COMPLAINANT'S RIGHT TO FILE A CIVIL ACTION (S0610)

You have the right to file a civil action in an appropriate United States District Court within ninety (90) calendar days from the date that you receive this decision. If you file a civil action, you must name as the defendant in the complaint the person who is the official Agency head or department head, identifying that person by his or her full name and official title. Failure to do so may result in the dismissal of your case in court. "Agency" or "department" means the national organization, and not the local office, facility or department in which you work. If you file a request to reconsider and also file a civil action, filing a civil action will terminate the administrative processing of your complaint.
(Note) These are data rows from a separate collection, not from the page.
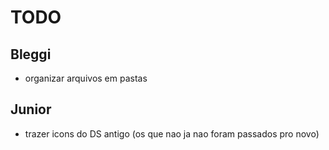# TODO

## Bleggi

- organizar arquivos em pastas

## Junior

- trazer icons do DS antigo (os que nao ja nao foram passados pro novo)
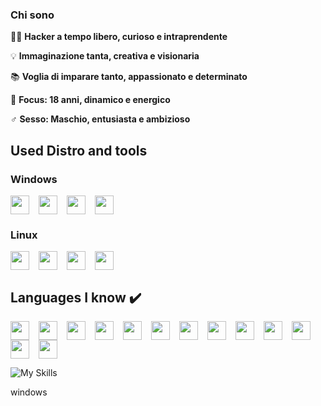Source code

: ### Chi sono

👨‍💻 **Hacker a tempo libero, curioso e intraprendente**

💡 **Immaginazione tanta, creativa e visionaria**

📚 **Voglia di imparare tanto, appassionato e determinato**

🎯 **Focus: 18 anni, dinamico e energico**

♂️ **Sesso: Maschio, entusiasta e ambizioso**

## Used Distro and tools

### Windows
<img align="left" src="https://cdn.jsdelivr.net/gh/devicons/devicon@latest/icons/windows11/windows11-original.svg" width="30px" style="padding-right:12px;" />
<img align="left" src="https://cdn.jsdelivr.net/gh/devicons/devicon@latest/icons/powershell/powershell-original.svg" width="30px" style="padding-right:12px;" />
<img align="left" src="https://cdn.jsdelivr.net/gh/devicons/devicon@latest/icons/vscode/vscode-original.svg" width="30px" style="padding-right:12px;" />
<img align="left" src="https://cdn.jsdelivr.net/gh/devicons/devicon@latest/icons/visualstudio/visualstudio-original.svg" width="30px" style="padding-right:12px;" />
<br clear="left"/>

### Linux
<img align="left" src="https://cdn.jsdelivr.net/gh/devicons/devicon@latest/icons/archlinux/archlinux-original.svg" width="30px" style="padding-right:12px;" />
<img align="left" src="https://cdn.jsdelivr.net/gh/devicons/devicon@latest/icons/linux/linux-original.svg" width="30px" style="padding-right:12px;" />
<img align="left" src="https://cdn.jsdelivr.net/gh/devicons/devicon@latest/icons/bash/bash-original.svg" width="30px" style="padding-right:12px;" />
<img align="left" src="https://cdn.jsdelivr.net/gh/devicons/devicon@latest/icons/neovim/neovim-original.svg" width="30px" style="padding-right:12px;" />
<br clear="left"/>


## Languages ​​I know ✔️
<img align="left" src="https://cdn.jsdelivr.net/gh/devicons/devicon@latest/icons/cplusplus/cplusplus-original.svg" width="30px" style="padding-right:12px;" />
<img align="left" src="https://cdn.jsdelivr.net/gh/devicons/devicon@latest/icons/c/c-original.svg" width="30px" style="padding-right:12px;" />
<img align="left" src="https://cdn.jsdelivr.net/gh/devicons/devicon@latest/icons/python/python-original.svg" width="30px" style="padding-right:12px;" />
<img align="left" src="https://cdn.jsdelivr.net/gh/devicons/devicon@latest/icons/mysql/mysql-original.svg" width="30px" style="padding-right:12px;" />
<img align="left" src="https://cdn.jsdelivr.net/gh/devicons/devicon@latest/icons/html5/html5-original.svg" width="30px" style="padding-right:12px;" />
<img align="left" src="https://cdn.jsdelivr.net/gh/devicons/devicon@latest/icons/git/git-original.svg" width="30px" style="padding-right:12px;" />
<img align="left" src="https://cdn.jsdelivr.net/gh/devicons/devicon@latest/icons/mongodb/mongodb-original.svg" width="30px" style="padding-right:12px;" />
<img align="left" src="https://cdn.jsdelivr.net/gh/devicons/devicon@latest/icons/nextjs/nextjs-original.svg" width="30px" style="padding-right:12px;" />
<img align="left" src="https://cdn.jsdelivr.net/gh/devicons/devicon@latest/icons/react/react-original.svg" width="30px" style="padding-right:12px;" />
<img align="left" src="https://cdn.jsdelivr.net/gh/devicons/devicon@latest/icons/typescript/typescript-original.svg" width="30px" style="padding-right:12px;" />
<img align="left" src="https://cdn.jsdelivr.net/gh/devicons/devicon@latest/icons/javascript/javascript-original.svg" width="30px" style="padding-right:12px;" />
<img align="left" src="https://cdn.jsdelivr.net/gh/devicons/devicon@latest/icons/tailwindcss/tailwindcss-original.svg" width="30px" style="padding-right:12px;" />
<img align="left" src="https://cdn.jsdelivr.net/gh/devicons/devicon@latest/icons/prisma/prisma-original.svg" width="30px" style="padding-right:12px;" />

<br clear="left"/>
















![My Skills](https://skillicons.dev/icons?i=windows,html,css,wasm)


windows

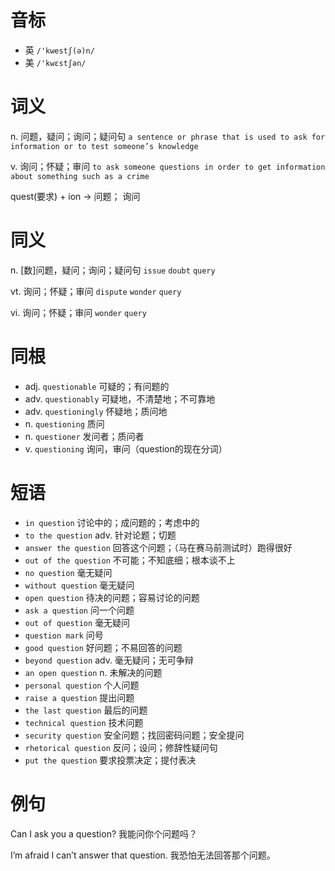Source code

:# 音标

- 英 `/'kwestʃ(ə)n/`
- 美 `/'kwɛstʃən/`

# 词义

n. 问题，疑问；询问；疑问句
`a sentence or phrase that is used to ask for information or to test someone’s knowledge`

v. 询问；怀疑；审问
`to ask someone questions in order to get information about something such as a crime`



quest(要求) + ion → 问题； 询问

# 同义

n. [数]问题，疑问；询问；疑问句
`issue` `doubt` `query`

vt. 询问；怀疑；审问
`dispute` `wonder` `query`

vi. 询问；怀疑；审问
`wonder` `query`

# 同根

- adj. `questionable` 可疑的；有问题的
- adv. `questionably` 可疑地，不清楚地；不可靠地
- adv. `questioningly` 怀疑地；质问地
- n. `questioning` 质问
- n. `questioner` 发问者；质问者
- v. `questioning` 询问，审问（question的现在分词）

# 短语

- `in question` 讨论中的；成问题的；考虑中的
- `to the question` adv. 针对论题；切题
- `answer the question` 回答这个问题；（马在赛马前测试时）跑得很好
- `out of the question` 不可能；不知底细；根本谈不上
- `no question` 毫无疑问
- `without question` 毫无疑问
- `open question` 待决的问题；容易讨论的问题
- `ask a question` 问一个问题
- `out of question` 毫无疑问
- `question mark` 问号
- `good question` 好问题；不易回答的问题
- `beyond question` adv. 毫无疑问；无可争辩
- `an open question` n. 未解决的问题
- `personal question` 个人问题
- `raise a question` 提出问题
- `the last question` 最后的问题
- `technical question` 技术问题
- `security question` 安全问题；找回密码问题；安全提问
- `rhetorical question` 反问；设问；修辞性疑问句
- `put the question` 要求投票决定；提付表决

# 例句

Can I ask you a question?
我能问你个问题吗？

I’m afraid I can’t answer that question.
我恐怕无法回答那个问题。


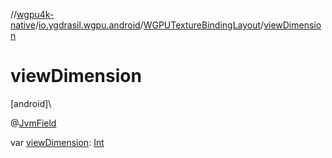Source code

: //[wgpu4k-native](../../../index.md)/[io.ygdrasil.wgpu.android](../index.md)/[WGPUTextureBindingLayout](index.md)/[viewDimension](view-dimension.md)

# viewDimension

[android]\

@[JvmField](https://kotlinlang.org/api/core/kotlin-stdlib/kotlin.jvm/-jvm-field/index.html)

var [viewDimension](view-dimension.md): [Int](https://kotlinlang.org/api/core/kotlin-stdlib/kotlin/-int/index.html)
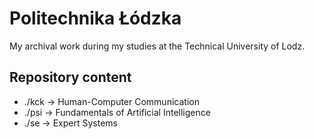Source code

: # Politechnika Łódzka

My archival work during my studies at the Technical University of Lodz.

## Repository content

- ./kck -> Human-Computer Communication
- ./psi -> Fundamentals of Artificial Intelligence
- ./se -> Expert Systems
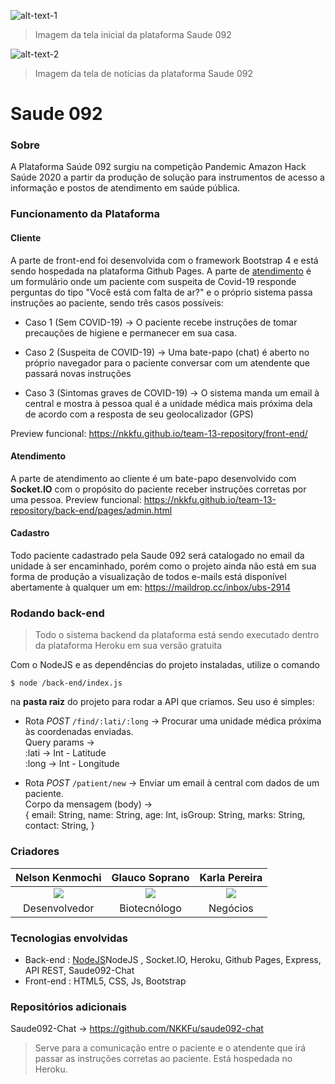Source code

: ![alt-text-1](https://i.ibb.co/2YTzVrd/print1.png)
> Imagem da tela inicial da plataforma Saude 092

![alt-text-2](https://i.ibb.co/TRtCwjq/print2.png)
> Imagem da tela de notícias da plataforma Saude 092

# Saude 092

### Sobre

A Plataforma Saúde 092 surgiu na competição Pandemic Amazon Hack Saúde 2020 a partir da produção de solução para instrumentos de acesso a informação e postos de atendimento em saúde pública.

### Funcionamento da Plataforma

#### Cliente

A parte de front-end foi desenvolvida com o framework Bootstrap 4 e está sendo hospedada na plataforma Github Pages. A parte de [atendimento](#Atendimento) é um formulário onde um paciente com suspeita de Covid-19 responde perguntas do tipo "Você está com falta de ar?" e o próprio sistema passa instruções ao paciente, sendo três casos possíveis:

- Caso 1 (Sem COVID-19) -> O paciente recebe instruções de tomar precauções de higiene e permanecer em sua casa.

- Caso 2 (Suspeita de COVID-19) -> Uma bate-papo (chat) é aberto no próprio navegador para o paciente conversar com um atendente que passará novas instruções

- Caso 3 (Sintomas graves de COVID-19) -> O sistema manda um email à central e mostra à pessoa qual é a unidade médica mais próxima dela de acordo com a resposta de seu geolocalizador (GPS)

Preview funcional: https://nkkfu.github.io/team-13-repository/front-end/

#### Atendimento

A parte de atendimento ao cliente é um bate-papo desenvolvido com **Socket.IO** com o propósito do paciente receber instruções corretas por uma pessoa. 
Preview funcional: https://nkkfu.github.io/team-13-repository/back-end/pages/admin.html

#### Cadastro

Todo paciente cadastrado pela Saude 092 será catalogado no email da unidade à ser encaminhado, porém como o projeto ainda não está em sua forma de produção a visualização de todos e-mails está disponível abertamente à qualquer um em: https://maildrop.cc/inbox/ubs-2914

### Rodando back-end

> Todo o sistema backend da plataforma está sendo executado dentro da plataforma Heroku em sua versão gratuita

Com o NodeJS e as dependências do projeto instaladas, utilize o comando

`$ node /back-end/index.js`

na **pasta raiz** do projeto para rodar a API que criamos. Seu uso é simples:

- Rota *POST* `/find/:lati/:long` -> Procurar uma unidade médica próxima às coordenadas enviadas.<br>
Query params -> <br>
:lati -> Int - Latitude<br>
:long -> Int - Longitude

- Rota *POST* `/patient/new` -> Enviar um email à central com dados de um paciente.<br>
Corpo da mensagem (body) -> <br>
    {
    	email: String,
    	name: String,
    	age: Int,
    	isGroup: String,
    	marks: String,
    	contact: String,
    }

### Criadores

| **Nelson Kenmochi** | **Glauco Soprano** | **Karla Pereira** |
| :------------: | :------------: | :------------: |
| ![](https://i.ibb.co/LhVkGjS/Whats-App-Image-2020-04-12-at-11-30-29.jpg)   | ![](https://i.ibb.co/2gMgm7j/Whats-App-Image-2020-04-12-at-11-58-11.jpg)  | ![](https://i.ibb.co/KNHDWhH/karla.png) |
| Desenvolvedor | Biotecnólogo | Negócios |

### Tecnologias envolvidas

- Back-end : [NodeJS](https://i.ibb.co/LhVkGjS/Whats-App-Image-2020-04-12-at-11-30-29.jpg )NodeJS , Socket.IO, Heroku, Github Pages, Express, API REST, Saude092-Chat
- Front-end : HTML5, CSS, Js, Bootstrap

### Repositórios adicionais

Saude092-Chat -> https://github.com/NKKFu/saude092-chat
> Serve para a comunicação entre o paciente e o atendente que irá passar as instruções corretas ao paciente. Está hospedada no Heroku.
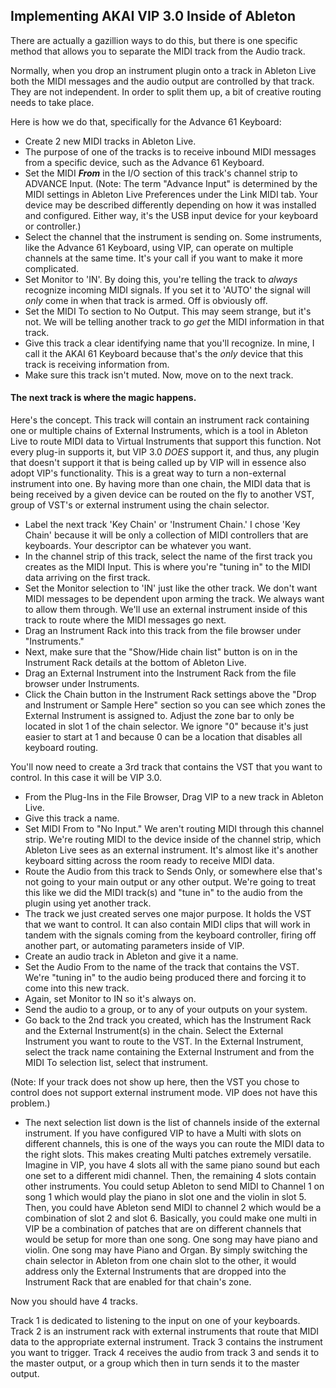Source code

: ## Implementing AKAI VIP 3.0 Inside of Ableton

There are actually a gazillion ways to do this, but there is one specific method that allows you to separate the MIDI track from the Audio track.

Normally, when you drop an instrument plugin onto a track in Ableton Live both the MIDI messages and the audio output are controlled by that track.  They are not independent.  In order to split them up, a bit of creative routing needs to take place.  

Here is how we do that, specifically for the Advance 61 Keyboard:

- Create 2 new MIDI tracks in Ableton Live.
- The purpose of one of the tracks is to receive inbound MIDI messages from a specific device, such as the Advance 61 Keyboard.  
- Set the MIDI **_From_** in the I/O section of this track's channel strip to ADVANCE Input.  (Note: The term "Advance Input" is determined by the MIDI settings in Ableton Live Preferences under the Link MIDI tab. Your device may be described differently depending on how it was installed and configured.  Either way, it's the USB input device for your keyboard or controller.)
- Select the channel that the instrument is sending on.  Some instruments, like the Advance 61 Keyboard, using VIP, can operate on multiple channels at the same time.  It's your call if you want to make it more complicated.  
- Set Monitor to 'IN'.  By doing this, you're telling the track to _always_ recognize incoming MIDI signals.  If you set it to 'AUTO' the signal will _only_ come in when that track is armed.  Off is obviously off.
- Set the MIDI To section to No Output.  This may seem strange, but it's not.  We will be telling another track to _go get_ the MIDI information in that track.
- Give this track a clear identifying name that you'll recognize.  In mine, I call it the AKAI 61 Keyboard because that's the _only_ device that this track is receiving information from.
- Make sure this track isn't muted.  Now, move on to the next track.

#### The next track is where the magic happens.

Here's the concept.  This track will contain an instrument rack containing one or multiple chains of External Instruments, which is a tool in Ableton Live to route MIDI data to Virtual Instruments that support this function.  Not every plug-in supports it, but VIP 3.0 _DOES_ support it, and thus, any plugin that doesn't support it that is being called up by VIP will in essence also adopt VIP's functionality.  This is a great way to turn a non-external instrument into one.  By having more than one chain, the MIDI data that is being received by a given device can be routed on the fly to another VST, group of VST's or external instrument using the chain selector.

- Label the next track 'Key Chain' or 'Instrument Chain.'  I chose 'Key Chain' because it will be only a collection of MIDI controllers that are keyboards.  Your descriptor can be whatever you want.
- In the channel strip of this track, select the name of the first track you creates as the MIDI Input.  This is where you're "tuning in" to the MIDI data arriving on the first track.
- Set the Monitor selection to 'IN' just like the other track.  We don't want MIDI messages to be dependent upon arming the track.  We always want to allow them through.  We'll use an external instrument inside of this track to route where the MIDI messages go next.
- Drag an Instrument Rack into this track from the file browser under "Instruments."
- Next, make sure that the "Show/Hide chain list" button is on in the Instrument Rack details at the bottom of Ableton Live.
- Drag an External Instrument into the Instrument Rack from the file browser under Instruments.
- Click the Chain button in the Instrument Rack settings above the "Drop and Instrument or Sample Here" section so you can see which zones the External Instrument is assigned to.  Adjust the zone bar to only be located in slot 1 of the chain selector.  We ignore "0" because it's just easier to start at 1 and because 0 can be a location that disables all keyboard routing.

You'll now need to create a 3rd track that contains the VST that you want to control.  In this case it will be VIP 3.0.

- From the Plug-Ins in the File Browser, Drag VIP to a new track in Ableton Live.
- Give this track a name.
- Set MIDI From to "No Input."  We aren't routing MIDI through this channel strip.  We're routing MIDI to the device inside of the channel strip, which Ableton Live sees as an external instrument.  It's almost like it's another keyboard sitting across the room ready to receive MIDI data.
- Route the Audio from this track to Sends Only, or somewhere else that's not going to your main output or any other output.  We're going to treat this like we did the MIDI track(s) and "tune in" to the audio from the plugin using yet another track.
- The track we just created serves one major purpose.  It holds the VST that we want to control.  It can also contain MIDI clips that will work in tandem with the signals coming from the keyboard controller, firing off another part, or automating parameters inside of VIP.  
- Create an audio track in Ableton and give it a name.
- Set the Audio From to the name of the track that contains the VST.  We're "tuning in" to the audio being produced there and forcing it to come into this new track.
- Again, set Monitor to IN so it's always on.
- Send the audio to a group, or to any of your outputs on your system.
- Go back to the 2nd track you created, which has the Instrument Rack and the External Instrument(s) in the chain.  Select the External Instrument you want to route to the VST.  In the External Instrument, select the track name containing the External Instrument and from the MIDI To selection list, select that instrument.

(Note:  If your track does not show up here, then the VST you chose to control does not support external instrument mode.  VIP does not have this problem.)

- The next selection list down is the list of channels inside of the external instrument.  If you have configured VIP to have a Multi with slots on different channels, this is one of the ways you can route the MIDI data to the right slots.  This makes creating Multi patches extremely versatile.  Imagine in VIP, you have 4 slots all with the same piano sound but each one set to a different midi channel.  Then, the remaining 4 slots contain other instruments.  You could setup Ableton to send MIDI to Channel 1 on song 1 which would play the piano in slot one and the violin in slot 5.  Then, you could have Ableton send MIDI to channel 2 which would be a combination of slot 2 and slot 6.  Basically, you could make one multi in VIP be a combination of patches that are on different channels that would be setup for more than one song.  One song may have piano and violin.  One song may have Piano and Organ.  By simply switching the chain selector in Ableton from one chain slot to the other, it would address only the External Instruments that are dropped into the Instrument Rack that are enabled for that chain's zone.

Now you should have 4 tracks.

Track 1 is dedicated to listening to the input on one of your keyboards.
Track 2 is an instrument rack with external instruments that route that MIDI data to the appropriate external instrument.
Track 3 contains the instrument you want to trigger.
Track 4 receives the audio from track 3 and sends it to the master output, or a group which then in turn sends it to the master output.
RIGHT TO REQUEST COUNSEL (Z0815)

If you want to file a civil action but cannot pay the fees, costs, or security to do so, you may request permission from the court to proceed with the civil action without paying these fees or costs. Similarly, if you cannot afford an attorney to represent you in the civil action, you may request the court to appoint an attorney for you. You must submit the requests for waiver of court costs or appointment of an attorney directly to the court, not the Commission. The court has the sole discretion to grant or deny these types of requests. Such requests do not alter the time limits for filing a civil action (please read the paragraph titled Complainant's Right to File a Civil Action for the specific time limits).

FOR THE COMMISSION:

______________________________ Carlton M. Hadden's signature

Carlton M. Hadden, Director

Office of Federal Operations

_12/5/17_________________

Date

1 This case has been randomly assigned a pseudonym which will replace Complainant's name when the decision is published to non-parties and the Commission's website.

2 Issue 4 will be analyzed under a harassment analysis while the remaining issues will be considered using a disparate treatment analysis as they are separate and discrete acts.